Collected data
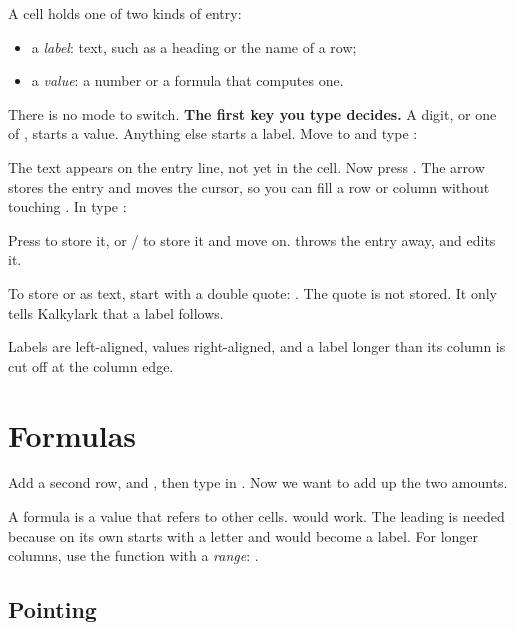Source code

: \documentclass[11pt]{article}
\begin{document}
A cell holds one of two kinds of entry:

\begin{itemize}
\item a \emph{label}: text, such as a heading or the name of a row;
\item a \emph{value}: a number or a formula that computes one.
\end{itemize}

There is no mode to switch. \textbf{The first key you type decides.} A
digit, or one of , starts a value. Anything else starts a
label. Move to  and type :


The text appears on the entry line, not yet in the cell. Now press \rgt.
The arrow stores the entry and moves the cursor, so you can fill a row or
column without touching \enter. In  type :


Press \enter{} to store it, or \rgt/\down{} to store it and move on.
\esc{} throws the entry away, and  edits it.

\begin{note}
To store  or  as text, start with a double quote:
. The quote is not stored. It only tells Kalkylark that a label
follows.
\end{note}

Labels are left-aligned, values right-aligned, and a label longer than its
column is cut off at the column edge.

\section{Formulas}

Add a second row,  and , then type  in
. Now we want  to add up the two amounts.

A formula is a value that refers to other cells.  would work. The
leading \typ{+} is needed because  on its own starts with a letter
and would become a label. For longer columns, use the function 
with a \emph{range}: .

\subsection{Pointing}
\end{document}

> **About this task**
The images in the entries above should be left out; please reproduce exactly the lines from the first through the one containing "with a letter".

> **Answer for this exercise**
Source code

: \documentclass[11pt]{article}
\begin{document}
A cell holds one of two kinds of entry:

\begin{itemize}
\item a \emph{label}: text, such as a heading or the name of a row;
\item a \emph{value}: a number or a formula that computes one.
\end{itemize}

There is no mode to switch. \textbf{The first key you type decides.} A
digit, or one of , starts a value. Anything else starts a
label. Move to  and type :


The text appears on the entry line, not yet in the cell. Now press \rgt.
The arrow stores the entry and moves the cursor, so you can fill a row or
column without touching \enter. In  type :


Press \enter{} to store it, or \rgt/\down{} to store it and move on.
\esc{} throws the entry away, and  edits it.

\begin{note}
To store  or  as text, start with a double quote:
. The quote is not stored. It only tells Kalkylark that a label
follows.
\end{note}

Labels are left-aligned, values right-aligned, and a label longer than its
column is cut off at the column edge.

\section{Formulas}

Add a second row,  and , then type  in
. Now we want  to add up the two amounts.

A formula is a value that refers to other cells.  would work. The
leading \typ{+} is needed because  on its own starts with a letter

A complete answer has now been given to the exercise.